Looks like __nvvm_bar0 is not declared/defined anywhere. When grepping, compared to __nvvm_bar0_and(int), these two are missing:

llvm/include/llvm/IR/IntrinsicsNVVM.td
1034:  def int_nvvm_barrier0_and : GCCBuiltin<"__nvvm_bar0_and">,
clang/include/clang/Basic/BuiltinsNVPTX.def
408:BUILTIN(__nvvm_bar0_and, "ii", "")

Should I add BUILTIN(__nvvm_bar0, "v", "") to BuiltinsNVPTX.def and whatever needs to be added to the IntrinsicsNVVM.td?

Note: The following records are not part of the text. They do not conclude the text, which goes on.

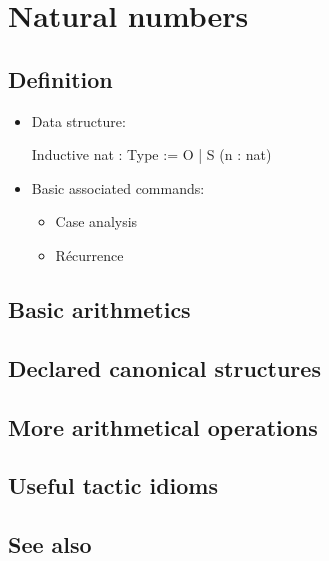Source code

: \chapter{Natural numbers}

\section{Definition}

\begin{itemize}
\item Data structure:
\begin{coq}{}{}
Inductive nat : Type := O | S (n : nat)
\end{coq}

\item Basic associated commands:
  \begin{itemize}
    \item Case analysis
    \item Récurrence
  \end{itemize}
\end{itemize}

\section{Basic arithmetics}



\section{Declared canonical structures}


\section{More arithmetical operations}


\section{Useful tactic idioms}


\section{See also}




\newpage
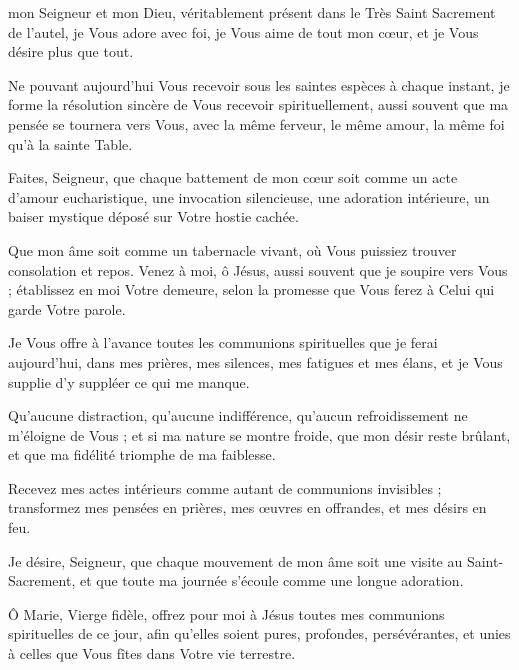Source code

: \culdelampe

 mon Seigneur et mon Dieu, véritablement présent dans le Très Saint Sacrement de l’autel, je Vous adore avec foi, je Vous aime de tout mon cœur, et je Vous désire plus que tout.

Ne pouvant aujourd’hui Vous recevoir sous les saintes espèces à chaque instant, je forme la résolution sincère de Vous recevoir spirituellement, aussi souvent que ma pensée se tournera vers Vous, avec la même ferveur, le même amour, la même foi qu’à la sainte Table.

Faites, Seigneur, que chaque battement de mon cœur soit comme un acte d’amour eucharistique, une invocation silencieuse, une adoration intérieure, un baiser mystique déposé sur Votre hostie cachée.

Que mon âme soit comme un tabernacle vivant, où Vous puissiez trouver consolation et repos. Venez à moi, ô Jésus, aussi souvent que je soupire vers Vous ; établissez en moi Votre demeure, selon la promesse que Vous ferez à Celui qui garde Votre parole.

Je Vous offre à l’avance toutes les communions spirituelles que je ferai aujourd’hui, dans mes prières, mes silences, mes fatigues et mes élans, et je Vous supplie d’y suppléer ce qui me manque.

Qu’aucune distraction, qu’aucune indifférence, qu’aucun refroidissement ne m’éloigne de Vous ; et si ma nature se montre froide, que mon désir reste brûlant, et que ma fidélité triomphe de ma faiblesse.

Recevez mes actes intérieurs comme autant de communions invisibles ; transformez mes pensées en prières, mes œuvres en offrandes, et mes désirs en feu.

Je désire, Seigneur, que chaque mouvement de mon âme soit une visite au Saint-Sacrement, et que toute ma journée s’écoule comme une longue adoration.

Ô Marie, Vierge fidèle, offrez pour moi à Jésus toutes mes communions spirituelles de ce jour, afin qu’elles soient pures, profondes, persévérantes, et unies à celles que Vous fîtes dans Votre vie terrestre.

\culdelampe

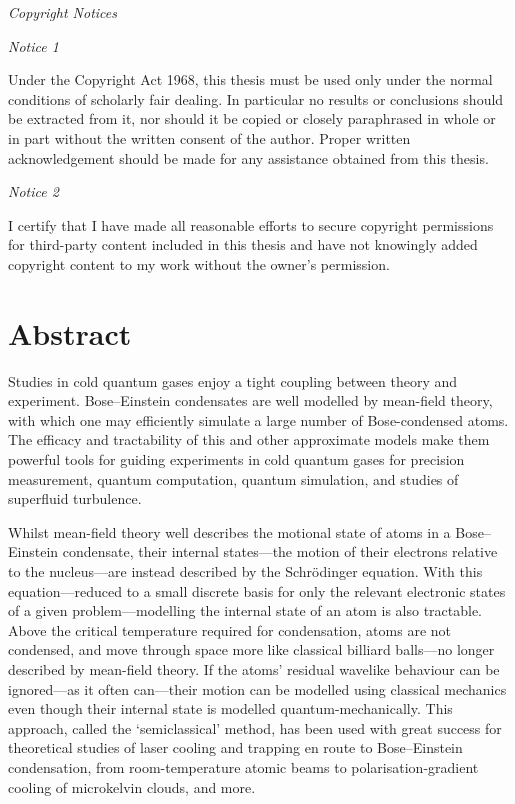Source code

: \begin{center}
\begin{minipage}{0.95\textwidth}

\begin{center}
\textit{Copyright Notices}
\end{center}

{\textit{Notice 1}}

Under the Copyright Act 1968, this thesis must be used only under the normal conditions of scholarly fair dealing.
In particular no results or conclusions should be extracted from it, nor should it be copied or closely paraphrased in whole or in part without the written consent of the author.
Proper written acknowledgement should be made for any assistance obtained from this thesis.

\bigskip

{\textit {Notice 2}}

I certify that I have made all reasonable efforts to secure copyright permissions for third-party content included in this thesis and have not knowingly added copyright content to my work without the owner's permission.

\end{minipage}
\end{center}

\vspace*{\fill}
\vspace*{\fill}

\chapter*{Abstract}

Studies in cold quantum gases enjoy a tight coupling between theory and experiment. Bose--Einstein condensates are well modelled by mean-field theory, with which one may efficiently simulate a large number of Bose-condensed atoms. The efficacy and tractability of this and other approximate models make them powerful tools for guiding experiments in cold quantum gases for precision measurement, quantum computation, quantum simulation, and studies of superfluid turbulence.

Whilst mean-field theory well describes the motional state of atoms in a Bose--Einstein condensate, their internal states---the motion of their electrons relative to the nucleus---are instead described by the Schr\"odinger equation. With this equation---reduced to a small discrete basis for only the relevant electronic states of a given problem---modelling the internal state of an atom is also tractable. Above the critical temperature required for condensation, atoms are not condensed, and move through space more like classical billiard balls---no longer described by mean-field theory. If the atoms' residual wavelike behaviour can be ignored---as it often can---their motion can be modelled using classical mechanics even though their internal state is modelled quantum-mechanically. This approach, called the `semiclassical' method, has been used with great success for theoretical studies of laser cooling and trapping en route to Bose--Einstein condensation, from room-temperature atomic beams to polarisation-gradient cooling of microkelvin clouds, and more.

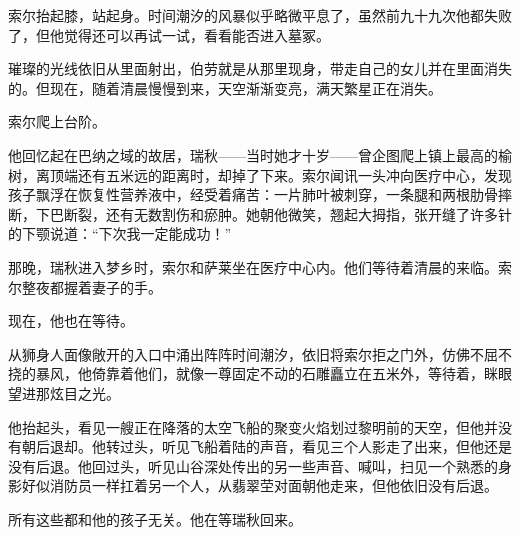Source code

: \documentclass[AutoFakeBold=true]{book}
\begin{document}
\vspace*{1em}

索尔抬起膝，站起身。时间潮汐的风暴似乎略微平息了，虽然前九十九次他都失败了，但他觉得还可以再试一试，看看能否进入墓冢。

璀璨的光线依旧从里面射出，伯劳就是从那里现身，带走自己的女儿并在里面消失的。但现在，随着清晨慢慢到来，天空渐渐变亮，满天繁星正在消失。

索尔爬上台阶。

他回忆起在巴纳之域的故居，瑞秋——当时她才十岁——曾企图爬上镇上最高的榆树，离顶端还有五米远的距离时，却掉了下来。索尔闻讯一头冲向医疗中心，发现孩子飘浮在恢复性营养液中，经受着痛苦：一片肺叶被刺穿，一条腿和两根肋骨摔断，下巴断裂，还有无数割伤和瘀肿。她朝他微笑，翘起大拇指，张开缝了许多针的下颚说道：``下次我一定能成功！''

那晚，瑞秋进入梦乡时，索尔和萨莱坐在医疗中心内。他们等待着清晨的来临。索尔整夜都握着妻子的手。

现在，他也在等待。

从狮身人面像敞开的入口中涌出阵阵时间潮汐，依旧将索尔拒之门外，仿佛不屈不挠的暴风，他倚靠着他们，就像一尊固定不动的石雕矗立在五米外，等待着，眯眼望进那炫目之光。

他抬起头，看见一艘正在降落的太空飞船的聚变火焰划过黎明前的天空，但他并没有朝后退却。他转过头，听见飞船着陆的声音，看见三个人影走了出来，但他还是没有后退。他回过头，听见山谷深处传出的另一些声音、喊叫，扫见一个熟悉的身影好似消防员一样扛着另一个人，从翡翠茔对面朝他走来，但他依旧没有后退。

所有这些都和他的孩子无关。他在等瑞秋回来。

\vspace*{1em}
\end{document}
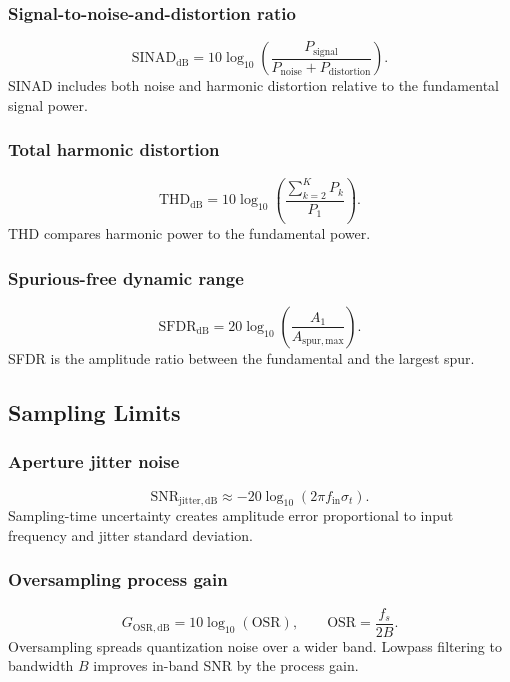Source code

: \subsubsection{Signal-to-noise-and-distortion ratio}
\[
\mathrm{SINAD}_{\mathrm{dB}}=10\log_{10}\left(\frac{P_{\mathrm{signal}}}{P_{\mathrm{noise}}+P_{\mathrm{distortion}}}\right).
\]
SINAD includes both noise and harmonic distortion relative to the fundamental signal power.

\subsubsection{Total harmonic distortion}
\[
\mathrm{THD}_{\mathrm{dB}}=10\log_{10}\left(\frac{\sum_{k=2}^{K}P_k}{P_1}\right).
\]
THD compares harmonic power to the fundamental power.

\subsubsection{Spurious-free dynamic range}
\[
\mathrm{SFDR}_{\mathrm{dB}}=20\log_{10}\left(\frac{A_1}{A_{\mathrm{spur,max}}}\right).
\]
SFDR is the amplitude ratio between the fundamental and the largest spur.

\subsection{Sampling Limits}

\subsubsection{Aperture jitter noise}
\[
\mathrm{SNR}_{\mathrm{jitter,dB}}\approx -20\log_{10}(2\pi f_{\mathrm{in}}\sigma_t).
\]
Sampling-time uncertainty creates amplitude error proportional to input frequency and jitter standard deviation.

\subsubsection{Oversampling process gain}
\[
G_{\mathrm{OSR,dB}}=10\log_{10}(\mathrm{OSR}),\qquad
\mathrm{OSR}=\frac{f_s}{2B}.
\]
Oversampling spreads quantization noise over a wider band. Lowpass filtering to bandwidth \(B\) improves in-band SNR by the process gain.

tra added a comment.May 26 2020, 11:14 AM

__syncthreads is clang's built-in and as such should not be in any header file:
https://github.com/llvm/llvm-project/blob/master/clang/include/clang/Basic/BuiltinsNVPTX.def#L406

My guess is that the root cause of this problem is that source parsing is done using C++, not CUDA and that leads to all sorts of issues.
Also, even if parsing is done as CUDA, in order to work, it will need to point clang to CUDA SDK installation, and that's another bit that's typically missing in various tools that use clang libraries.
Further source of problems will be the fact that CUDA compilation is actually a set of compilations and the tool will need to target appropriate GPU in order to have some GPU-specific builtins available.

In short -- I don't think this patch is needed. I'll chime in on YCM pull request.

oToToT added a subscriber: oToToT.Mar 17 2021, 12:52 AM

I found this patch occasionally, I think D98128 is what you need to solve this problem.